For the records below, tally the lines that contain "const" and give only that number.
++++++++++++++++++++
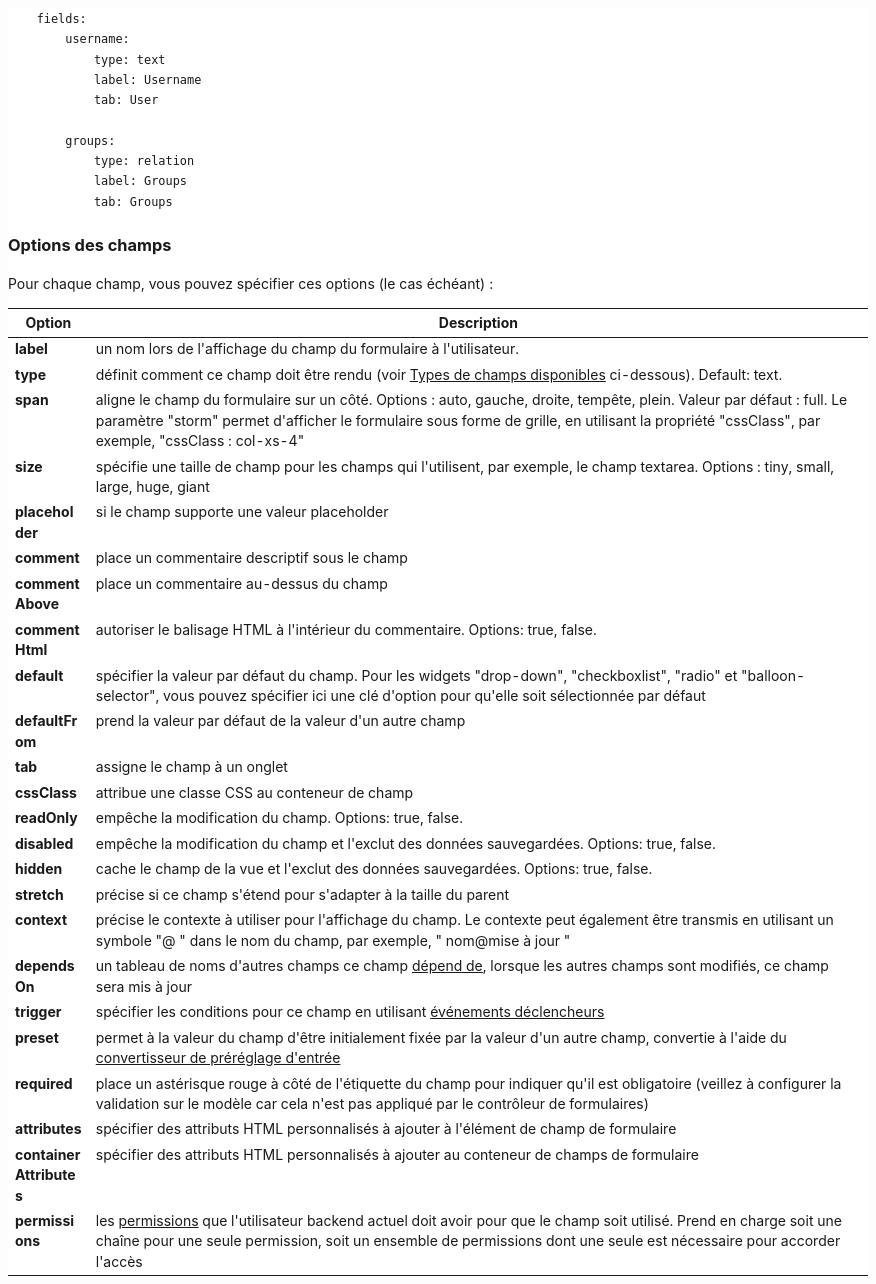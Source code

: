         fields:
            username:
                type: text
                label: Username
                tab: User

            groups:
                type: relation
                label: Groups
                tab: Groups

<a name="form-field-options"></a>
### Options des champs

Pour chaque champ, vous pouvez spécifier ces options (le cas échéant) :

Option | Description
------------- | -------------
**label** | un nom lors de l'affichage du champ du formulaire à l'utilisateur.
**type** | définit comment ce champ doit être rendu (voir [Types de champs disponibles](#field-types) ci-dessous). Default: text.
**span** | aligne le champ du formulaire sur un côté. Options : auto, gauche, droite, tempête, plein. Valeur par défaut : full. Le paramètre "storm" permet d'afficher le formulaire sous forme de grille, en utilisant la propriété "cssClass", par exemple, "cssClass : col-xs-4"
**size** | spécifie une taille de champ pour les champs qui l'utilisent, par exemple, le champ textarea. Options : tiny, small, large, huge, giant
**placeholder** | si le champ supporte une valeur placeholder
**comment** | place un commentaire descriptif sous le champ
**commentAbove** | place un commentaire au-dessus du champ
**commentHtml** | autoriser le balisage HTML à l'intérieur du commentaire. Options: true, false.
**default** | spécifier la valeur par défaut du champ. Pour les widgets "drop-down", "checkboxlist", "radio" et "balloon-selector", vous pouvez spécifier ici une clé d'option pour qu'elle soit sélectionnée par défaut
**defaultFrom** | prend la valeur par défaut de la valeur d'un autre champ
**tab** | assigne le champ à un onglet
**cssClass** | attribue une classe CSS au conteneur de champ
**readOnly** | empêche la modification du champ. Options: true, false.
**disabled** | empêche la modification du champ et l'exclut des données sauvegardées. Options: true, false.
**hidden** | cache le champ de la vue et l'exclut des données sauvegardées. Options: true, false.
**stretch** | précise si ce champ s'étend pour s'adapter à la taille du parent
**context** | précise le contexte à utiliser pour l'affichage du champ. Le contexte peut également être transmis en utilisant un symbole "@ " dans le nom du champ, par exemple, " nom@mise à jour "
**dependsOn** | un tableau de noms d'autres champs ce champ [dépend de](#field-dependencies), lorsque les autres champs sont modifiés, ce champ sera mis à jour
**trigger** | spécifier les conditions pour ce champ en utilisant [événements déclencheurs](#field-trigger-events)
**preset** | permet à la valeur du champ d'être initialement fixée par la valeur d'un autre champ, convertie à l'aide du [convertisseur de préréglage d'entrée](#field-input-preset)
**required** | place un astérisque rouge à côté de l'étiquette du champ pour indiquer qu'il est obligatoire (veillez à configurer la validation sur le modèle car cela n'est pas appliqué par le contrôleur de formulaires)
**attributes** | spécifier des attributs HTML personnalisés à ajouter à l'élément de champ de formulaire
**containerAttributes** | spécifier des attributs HTML personnalisés à ajouter au conteneur de champs de formulaire
**permissions** | les [permissions](users#users-and-permissions) que l'utilisateur backend actuel doit avoir pour que le champ soit utilisé. Prend en charge soit une chaîne pour une seule permission, soit un ensemble de permissions dont une seule est nécessaire pour accorder l'accès
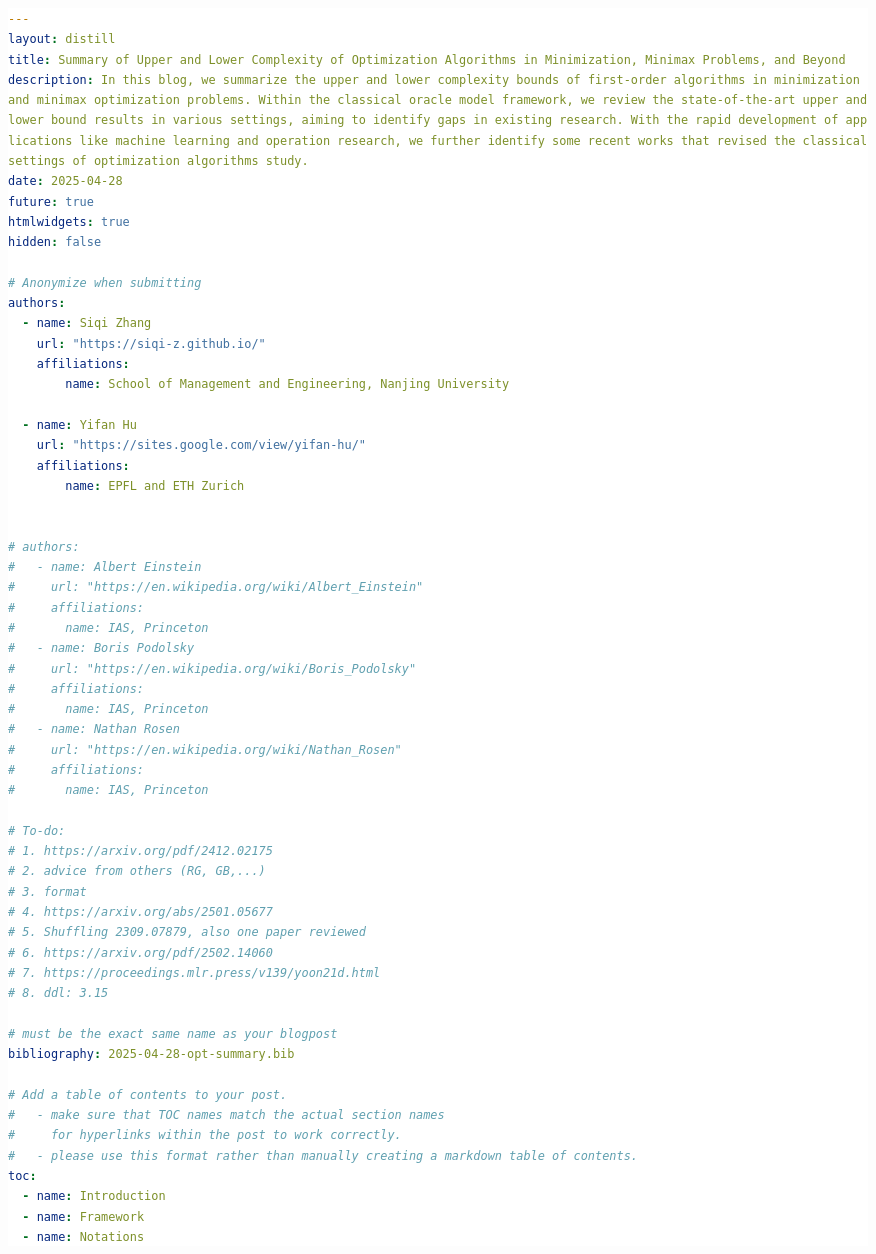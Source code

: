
 ```yaml
---
layout: distill
title: Summary of Upper and Lower Complexity of Optimization Algorithms in Minimization, Minimax Problems, and Beyond
description: In this blog, we summarize the upper and lower complexity bounds of first-order algorithms in minimization and minimax optimization problems. Within the classical oracle model framework, we review the state-of-the-art upper and lower bound results in various settings, aiming to identify gaps in existing research. With the rapid development of applications like machine learning and operation research, we further identify some recent works that revised the classical settings of optimization algorithms study.
date: 2025-04-28
future: true
htmlwidgets: true
hidden: false

# Anonymize when submitting
authors:
  - name: Siqi Zhang
	url: "https://siqi-z.github.io/"
    affiliations:
		name: School of Management and Engineering, Nanjing University
		
  - name: Yifan Hu
	url: "https://sites.google.com/view/yifan-hu/"
    affiliations:
		name: EPFL and ETH Zurich		


# authors:
#   - name: Albert Einstein
#     url: "https://en.wikipedia.org/wiki/Albert_Einstein"
#     affiliations:
#       name: IAS, Princeton
#   - name: Boris Podolsky
#     url: "https://en.wikipedia.org/wiki/Boris_Podolsky"
#     affiliations:
#       name: IAS, Princeton
#   - name: Nathan Rosen
#     url: "https://en.wikipedia.org/wiki/Nathan_Rosen"
#     affiliations:
#       name: IAS, Princeton

# To-do:
# 1. https://arxiv.org/pdf/2412.02175
# 2. advice from others (RG, GB,...) 
# 3. format
# 4. https://arxiv.org/abs/2501.05677
# 5. Shuffling 2309.07879, also one paper reviewed
# 6. https://arxiv.org/pdf/2502.14060
# 7. https://proceedings.mlr.press/v139/yoon21d.html
# 8. ddl: 3.15

# must be the exact same name as your blogpost
bibliography: 2025-04-28-opt-summary.bib  

# Add a table of contents to your post.
#   - make sure that TOC names match the actual section names
#     for hyperlinks within the post to work correctly. 
#   - please use this format rather than manually creating a markdown table of contents.
toc:
  - name: Introduction
  - name: Framework
  - name: Notations
```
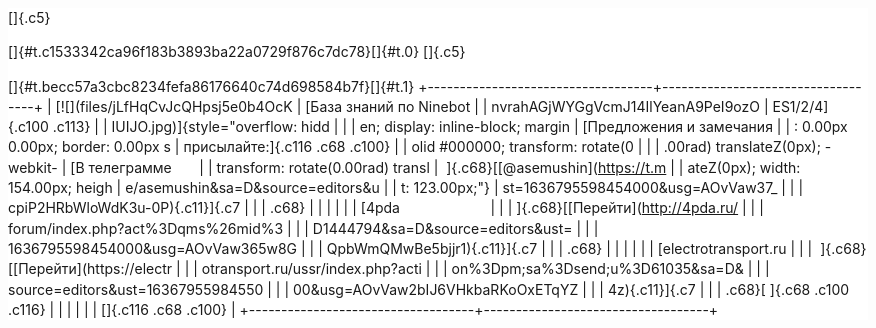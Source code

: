 <div id="contents">

<div class="c109">

[]{.c5}

[]{#t.c1533342ca96f183b3893ba22a0729f876c7dc78}[]{#t.0}
[]{.c5}

[]{#t.becc57a3cbc8234fefa86176640c74d698584b7f}[]{#t.1}
+-----------------------------------+-----------------------------------+
| [![](files/jLfHqCvJcQHpsj5e0b4OcK | [База знаний по Ninebot           |
| nvrahAGjWYGgVcmJ14IlYeanA9PeI9ozO | ES1/2/4]{.c100 .c113}             |
| IUIJO.jpg)]{style="overflow: hidd |                                   |
| en; display: inline-block; margin | [Предложения и замечания          |
| : 0.00px 0.00px; border: 0.00px s | присылайте:]{.c116 .c68 .c100}    |
| olid #000000; transform: rotate(0 |                                   |
| .00rad) translateZ(0px); -webkit- | [В телеграмме                     |
| transform: rotate(0.00rad) transl |  ]{.c68}[[@asemushin](https://t.m |
| ateZ(0px); width: 154.00px; heigh | e/asemushin&sa=D&source=editors&u |
| t: 123.00px;"}                    | st=1636795598454000&usg=AOvVaw37_ |
|                                   | cpiP2HRbWloWdK3u-0P){.c11}]{.c7   |
|                                   | .c68}                             |
|                                   |                                   |
|                                   | [4pda                             |
|                                   | ]{.c68}[[Перейти](http://4pda.ru/ |
|                                   | forum/index.php?act%3Dqms%26mid%3 |
|                                   | D1444794&sa=D&source=editors&ust= |
|                                   | 1636795598454000&usg=AOvVaw365w8G |
|                                   | QpbWmQMwBe5bjjr1){.c11}]{.c7      |
|                                   | .c68}                             |
|                                   |                                   |
|                                   | [electrotransport.ru              |
|                                   |  ]{.c68}[[Перейти](https://electr |
|                                   | otransport.ru/ussr/index.php?acti |
|                                   | on%3Dpm;sa%3Dsend;u%3D61035&sa=D& |
|                                   | source=editors&ust=16367955984550 |
|                                   | 00&usg=AOvVaw2bIJ6VHkbaRKoOxETqYZ |
|                                   | 4z){.c11}]{.c7                    |
|                                   | .c68}[ ]{.c68 .c100 .c116}        |
|                                   |                                   |
|                                   | []{.c116 .c68 .c100}              |
+-----------------------------------+-----------------------------------+
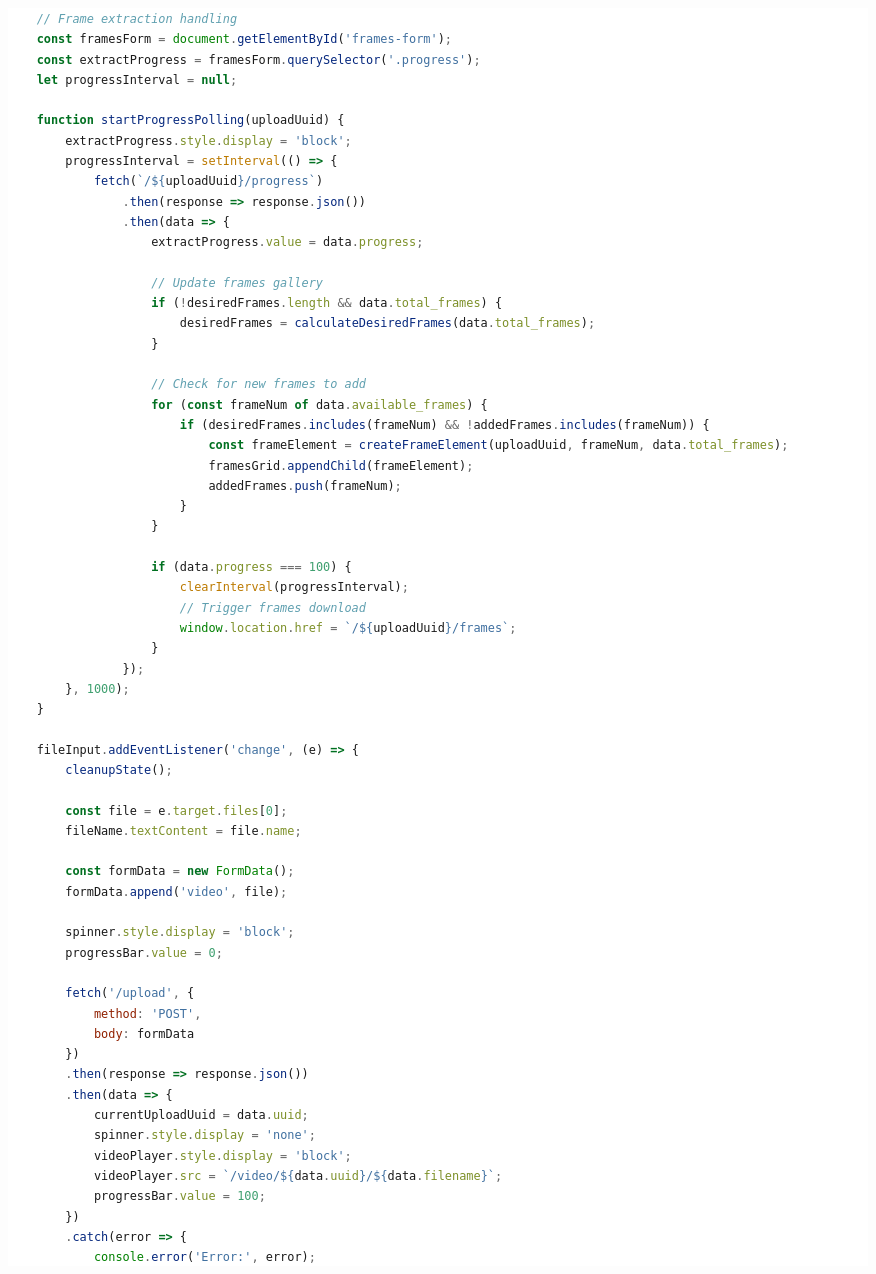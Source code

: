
 ```javascript
    // Frame extraction handling
    const framesForm = document.getElementById('frames-form');
    const extractProgress = framesForm.querySelector('.progress');
    let progressInterval = null;

    function startProgressPolling(uploadUuid) {
        extractProgress.style.display = 'block';
        progressInterval = setInterval(() => {
            fetch(`/${uploadUuid}/progress`)
                .then(response => response.json())
                .then(data => {
                    extractProgress.value = data.progress;
                    
                    // Update frames gallery
                    if (!desiredFrames.length && data.total_frames) {
                        desiredFrames = calculateDesiredFrames(data.total_frames);
                    }
                    
                    // Check for new frames to add
                    for (const frameNum of data.available_frames) {
                        if (desiredFrames.includes(frameNum) && !addedFrames.includes(frameNum)) {
                            const frameElement = createFrameElement(uploadUuid, frameNum, data.total_frames);
                            framesGrid.appendChild(frameElement);
                            addedFrames.push(frameNum);
                        }
                    }
                    
                    if (data.progress === 100) {
                        clearInterval(progressInterval);
                        // Trigger frames download
                        window.location.href = `/${uploadUuid}/frames`;
                    }
                });
        }, 1000);
    }

    fileInput.addEventListener('change', (e) => {
        cleanupState();
        
        const file = e.target.files[0];
        fileName.textContent = file.name;

        const formData = new FormData();
        formData.append('video', file);

        spinner.style.display = 'block';
        progressBar.value = 0;

        fetch('/upload', {
            method: 'POST',
            body: formData
        })
        .then(response => response.json())
        .then(data => {
            currentUploadUuid = data.uuid;
            spinner.style.display = 'none';
            videoPlayer.style.display = 'block';
            videoPlayer.src = `/video/${data.uuid}/${data.filename}`;
            progressBar.value = 100;
        })
        .catch(error => {
            console.error('Error:', error);
```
++++++++++++++++++++
§ **Your solution**
6